Johnson was booked on a charge of third-degree robbery, the least severe robbery charge, and no weapon was used in the crime, according to O'Meara.

"They don't look like arrests that were super severe," Aldrich said. "Given his current charge, he was one of the lower guys on our list."

Staff at the Wells Fargo branch couldn't comment on the robbery, though a receptionist reacted with a shocked, "Oh, my!" Friday upon hearing news that the suspect already was out of jail.

Wells Fargo spokesman Tom Unger wouldn't speak on specifics about Wednesday's robbery, but he said that robberies are disruptive.

"After a robbery takes place, we immediately call police and then we shut the branch down," allowing time for detectives and investigators to interview witnesses while technicians perform forensic tests, Unger said.

The investigation process typically takes a couple hours, but depending on severity can close the branch for the day, Unger said. A robbery also can take a toll on staff, who sometimes need counseling afterward.

"Sometimes these situations can escalate," Unger said. "Thankfully, no one was hurt this week in Ashland and we can move on."

The last bank robbery in Ashland was in June 2012, according to Ashland police Deputy Chief Warren Hensman.

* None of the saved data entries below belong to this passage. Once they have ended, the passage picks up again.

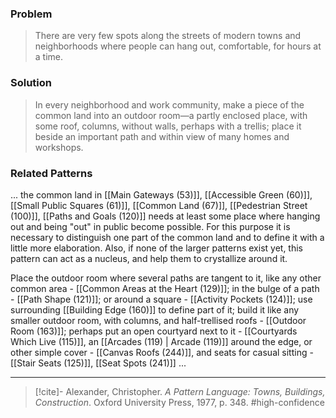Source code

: ### Problem
>There are very few spots along the streets of modern towns and neighborhoods where people can hang out, comfortable, for hours at a time.

### Solution
>In every neighborhood and work community, make a piece of the common land into an outdoor room—a partly enclosed place, with some roof, columns, without walls, perhaps with a trellis; place it beside an important path and within view of many homes and workshops.

### Related Patterns
... the common land in [[Main Gateways (53)]], [[Accessible Green (60)]], [[Small Public Squares (61)]], [[Common Land (67)]], [[Pedestrian Street (100)]], [[Paths and Goals (120)]] needs at least some place where hanging out and being "out" in public become possible. For this purpose it is necessary to distinguish one part of the common land and to define it with a little more elaboration. Also, if none of the larger patterns exist yet, this pattern can act as a nucleus, and help them to crystallize around it.

Place the outdoor room where several paths are tangent to it, like any other common area - [[Common Areas at the Heart (129)]]; in the bulge of a path - [[Path Shape (121)]]; or around a square - [[Activity Pockets (124)]]; use surrounding [[Building Edge (160)]] to define part of it; build it like any smaller outdoor room, with columns, and half-trellised roofs - [[Outdoor Room (163)]]; perhaps put an open courtyard next to it - [[Courtyards Which Live (115)]], an [[Arcades (119) | Arcade (119)]] around the edge, or other simple cover - [[Canvas Roofs (244)]], and seats for casual sitting - [[Stair Seats (125)]], [[Seat Spots (241)]] ...

---

> [!cite]- Alexander, Christopher. _A Pattern Language: Towns, Buildings, Construction_. Oxford University Press, 1977, p. 348.
> #high-confidence 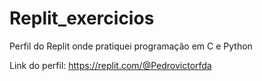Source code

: # Replit_exercicios
Perfil do Replit onde pratiquei programação em C e Python

Link do perfil: https://replit.com/@Pedrovictorfda
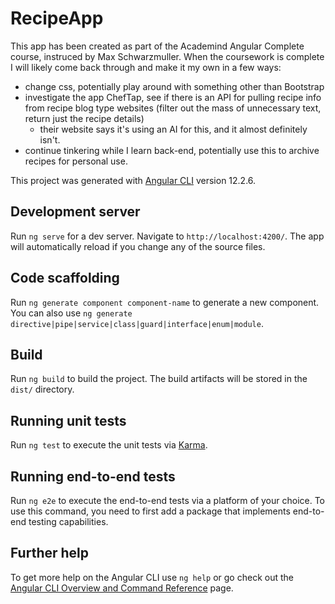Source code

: # RecipeApp

This app has been created as part of the Academind Angular Complete course, instruced by Max Schwarzmuller. When the coursework is complete I will likely come back through and make it my own in a few ways: 
- change css, potentially play around with something other than Bootstrap
- investigate the app ChefTap, see if there is an API for pulling recipe info from recipe blog type websites (filter out the mass of unnecessary text, return just the recipe details)
  - their website says it's using an AI for this, and it almost definitely isn't.
- continue tinkering while I learn back-end, potentially use this to archive recipes for personal use.



This project was generated with [Angular CLI](https://github.com/angular/angular-cli) version 12.2.6.

## Development server

Run `ng serve` for a dev server. Navigate to `http://localhost:4200/`. The app will automatically reload if you change any of the source files.

## Code scaffolding

Run `ng generate component component-name` to generate a new component. You can also use `ng generate directive|pipe|service|class|guard|interface|enum|module`.

## Build

Run `ng build` to build the project. The build artifacts will be stored in the `dist/` directory.

## Running unit tests

Run `ng test` to execute the unit tests via [Karma](https://karma-runner.github.io).

## Running end-to-end tests

Run `ng e2e` to execute the end-to-end tests via a platform of your choice. To use this command, you need to first add a package that implements end-to-end testing capabilities.

## Further help

To get more help on the Angular CLI use `ng help` or go check out the [Angular CLI Overview and Command Reference](https://angular.io/cli) page.
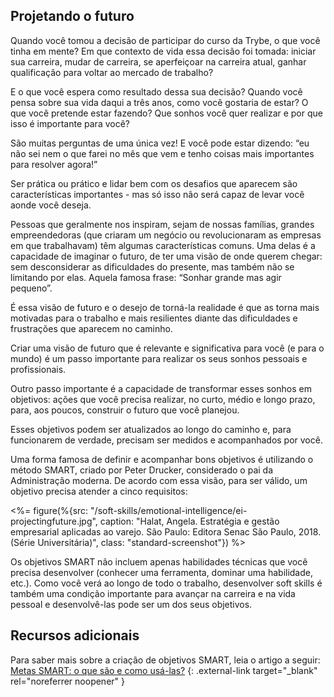 ## Projetando o futuro

Quando você tomou a decisão de participar do curso da Trybe, o que você tinha em mente? Em que contexto de vida essa decisão foi tomada: iniciar sua carreira, mudar de carreira, se aperfeiçoar na carreira atual, ganhar qualificação para voltar ao mercado de trabalho?

E o que você espera como resultado dessa sua decisão? Quando você pensa sobre sua vida daqui a três anos, como você gostaria de estar? O que você pretende estar fazendo? Que sonhos você quer realizar e por que isso é importante para você?

São muitas perguntas de uma única vez! E você pode estar dizendo: “eu não sei nem o que farei no mês que vem e tenho coisas mais importantes para resolver agora!”

Ser prática ou prático e lidar bem com os desafios que aparecem são características importantes - mas só isso não será capaz de levar você aonde você deseja.

Pessoas que geralmente nos inspiram, sejam de nossas famílias, grandes empreendedoras (que criaram um negócio ou revolucionaram as empresas em que trabalhavam) têm algumas características comuns. Uma delas é a capacidade de imaginar o futuro, de ter uma visão de onde querem chegar: sem desconsiderar as dificuldades do presente, mas também não se limitando por elas. Aquela famosa frase: “Sonhar grande mas agir pequeno”. 

É essa visão de futuro e o desejo de torná-la realidade é que as torna mais motivadas para o trabalho e mais resilientes diante das dificuldades e frustrações que aparecem no caminho. 

Criar uma visão de futuro que é relevante e significativa para você (e para o mundo) é um passo importante para realizar os seus sonhos pessoais e profissionais.

Outro passo importante é a capacidade de transformar esses sonhos em objetivos: ações que você precisa realizar, no curto, médio e longo prazo, para, aos poucos, construir o futuro que você planejou.

Esses objetivos podem ser atualizados ao longo do caminho e, para funcionarem de verdade, precisam ser medidos e acompanhados por você.

Uma forma famosa de definir e acompanhar bons objetivos é utilizando o método SMART, criado por Peter Drucker, considerado o pai da Administração moderna.
De acordo com essa visão, para ser válido, um objetivo precisa atender a cinco requisitos:
 
<%= figure(%{src: "/soft-skills/emotional-intelligence/ei-projectingfuture.jpg", caption: "Halat, Angela. Estratégia e gestão empresarial aplicadas ao varejo. São Paulo: Editora Senac São Paulo, 2018. (Série Universitária)", class: "standard-screenshot"}) %>

Os objetivos SMART não incluem apenas habilidades técnicas que você precisa desenvolver (conhecer uma ferramenta, dominar uma habilidade, etc.). Como você verá ao longo de todo o trabalho, desenvolver soft skills é também uma condição importante para avançar na carreira e na vida pessoal e desenvolvê-las pode ser um dos seus objetivos.

## Recursos adicionais

Para saber mais sobre a criação de objetivos SMART, leia o artigo a seguir:
[Metas SMART: o que são e como usá-las?](https://rockcontent.com/blog/metas-smart/) {: .external-link target="_blank" rel="noreferrer noopener" }

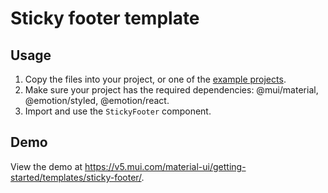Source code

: # Sticky footer template

## Usage

<!-- #default-branch-switch -->

1. Copy the files into your project, or one of the [example projects](https://github.com/mui/material-ui/tree/master/examples).
2. Make sure your project has the required dependencies: @mui/material, @emotion/styled, @emotion/react.
3. Import and use the `StickyFooter` component.

## Demo

<!-- #default-branch-switch -->

View the demo at https://v5.mui.com/material-ui/getting-started/templates/sticky-footer/.
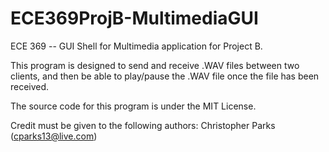 # ECE369ProjB-MultimediaGUI
ECE 369 -- GUI Shell for Multimedia application for Project B.

This program is designed to send and receive .WAV files between two clients, and then be able to play/pause the .WAV file once the file has been received.

The source code for this program is under the MIT License.

Credit must be given to the following authors:
Christopher Parks (cparks13@live.com)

In Wednesday's incident, Johnson allegedly presented a note to a teller warning her not to give him any "die" packs with the money, demanded cash from the neighboring teller, then fled on foot toward the Plaza with $2,770, according to O'Meara. Dye packs are a security measure that can be remotely triggered to spray red dye over the cash.

On Wednesday, Ashland police worked swiftly to apprehend Johnson. He was captured at the Cedarwood Inn about six hours after the robbery.

A police sergeant who'd had prior contact with Johnson recognized him on the bank surveillance footage, O'Meara said. He declined to say how they tracked Johnson to the motel.

"From there, it was good old-fashioned police work," O'Meara said.

While Jackson County Jail records list Johnson as a transient, Circuit Court records list a Portland address for him.

Court records show Johnson had a prior misdemeanor charge of resisting arrest in Jackson County. He was convicted of unauthorized use of a motor vehicle in 2003. His most recent conviction was in Clackamas County, where he was convicted of felony first-degree theft and identity theft in 2013.